Wednesday 29 April 2009
by: Jennifer Loven
Washington - President Barack Obama said Wednesday night that waterboarding authorized by former President George W. Bush was torture, and the information gained from terror suspects through its use could have been obtained by other means. "In some cases it may be harder," he conceded at a White House news conference marking a whirlwind first 100 days in office.
Obama also expressed optimism that Chrysler could remain a "going concern," possibly without filing for bankruptcy. He said "unions and creditors have come up with a set of potential concessions that they can live with," adding, "All that promises the possibility that you can get a Chrysler-Fiat merger."
The prime-time news conference was the third of Obama's presidency, and the first not dominated by the economy that has thrown millions of Americans out of work.
At a town-hall style meeting in Missouri earlier in the day, as well as in the White House East Room, Obama said progress has been made in rebuilding the economy, yet more remains.
"And all of this means you can expect an unrelenting, unyielding effort from this administration to strengthen our prosperity and our security - in the second hundred days, and the third hundred days, and all the days after."
He called on Congress to enact his ambitious agenda, including health care legislation, a new energy policy and steps to impose new regulations on the financial industry to prevent a recurrence of the collapse that recently brought the economy to its knees.
Obama also said he was "absolutely convinced" he had acted correctly in banning waterboarding, an interrogation technique that simulates drowning, and approved making public the Bush administration memos detailing its use as well as other harsh methods used on terrorist suspects. "Not because there might not have been information that was yielded by these various detainees ... but because we could have gotten this information in other ways, in ways that were consistent with our values, in ways that were consistent with who we are."
Obama has come under heavy criticism from former Vice President Dick Cheney and other Republicans for his actions, who have questioned whether they have rendered the country less safe.
Cheney as well as some congressional Republicans have urged Obama to release memos they say will show waterboarding was successful in obtaining information. But the president, in a White House exchange with House Republican leader John Boehner last week, said the record was equivocal.
Obama told reporters he has read the documents Cheney and others are referring to.

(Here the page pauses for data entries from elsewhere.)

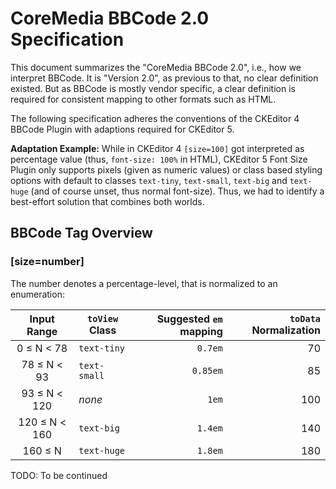 # CoreMedia BBCode 2.0 Specification

This document summarizes the "CoreMedia BBCode 2.0", i.e., how we interpret
BBCode. It is "Version 2.0", as previous to that, no clear definition existed.
But as BBCode is mostly vendor specific, a clear definition is required for
consistent mapping to other formats such as HTML.

The following specification adheres the conventions of the CKEditor 4
BBCode Plugin with adaptions required for CKEditor 5.

**Adaptation Example:** While in CKEditor 4 `[size=100]` got interpreted as
percentage value (thus, `font-size: 100%` in HTML), CKEditor 5 Font Size
Plugin only supports pixels (given as numeric values) or class based styling
options with default to classes `text-tiny`, `text-small`, `text-big` and
`text-huge` (and of course unset, thus normal font-size). Thus, we had to
identify a best-effort solution that combines both worlds.

## BBCode Tag Overview

### \[size=number\]

The number denotes a percentage-level, that is normalized to an enumeration:

|  Input Range  | `toView` Class | Suggested `em` mapping | `toData` Normalization |
|:-------------:|----------------|-----------------------:|-----------------------:|
|  0 ≤ N < 78   | `text-tiny`    |                `0.7em` |                     70 |
|  78 ≤ N < 93  | `text-small`   |               `0.85em` |                     85 |
| 93 ≤ N < 120  | _none_         |                  `1em` |                    100 |
| 120 ≤ N < 160 | `text-big`     |                `1.4em` |                    140 |
|    160 ≤ N    | `text-huge`    |                `1.8em` |                    180 |

TODO: To be continued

The news conference lasted an hour and covered topics ranging from the outbreak of swine flu - which Obama referred to as the H1N1 virus, evidently in deference to U.S. pork producers - to abortion and the recent flare-up in violence in Iraq.
He gave assurance that one way or another Pakistan's nuclear aresanl would not fall into the hands of Islamic extremists. He said he was confident that Pakistan would handle the issue on its own but he left the door open to the U.S. taking action to secure the weapons if need be.
On the auto industry, he was notably more upbeat about Chrysler's prospects for survival than an administration report issued nearly a month ago.
"I'm feeling more optimistic," he said.
Obama did not say so, but Italian automaker Fiat Group SpA is expected to sign a partnership agreement with Chrysler LLC by Thursday as part of negotiations to keep the struggling U.S. automaker alive without bankrupcty protection.
The administration has given General Motors Corp. an additional month to present a restructuring plan that meets his administraiton's approval.
"They're still in the process of presenting us with another plan," he said.
He added, "I would love to get the U.S. government out of the auto business as soon as possible."
On a political matter, Obama said he thought that Pennsylvania Sen. Arlen Specter's switch Tuesday from Republican to Democrat would "liberate him to cooperate on critical issues like health care, like infrastructure and job creation, areas where his inclinations were to work with us but he was feeling pressure not to."
Specter gave majority Democrats 59 votes in the Senate, pushing them one step closer to the 60 needed to overcome Republican filibusters. But Obama said he did not expect a rubber stamp Senate, an acknowlegement that his ambitious legislative agenda poses challenges.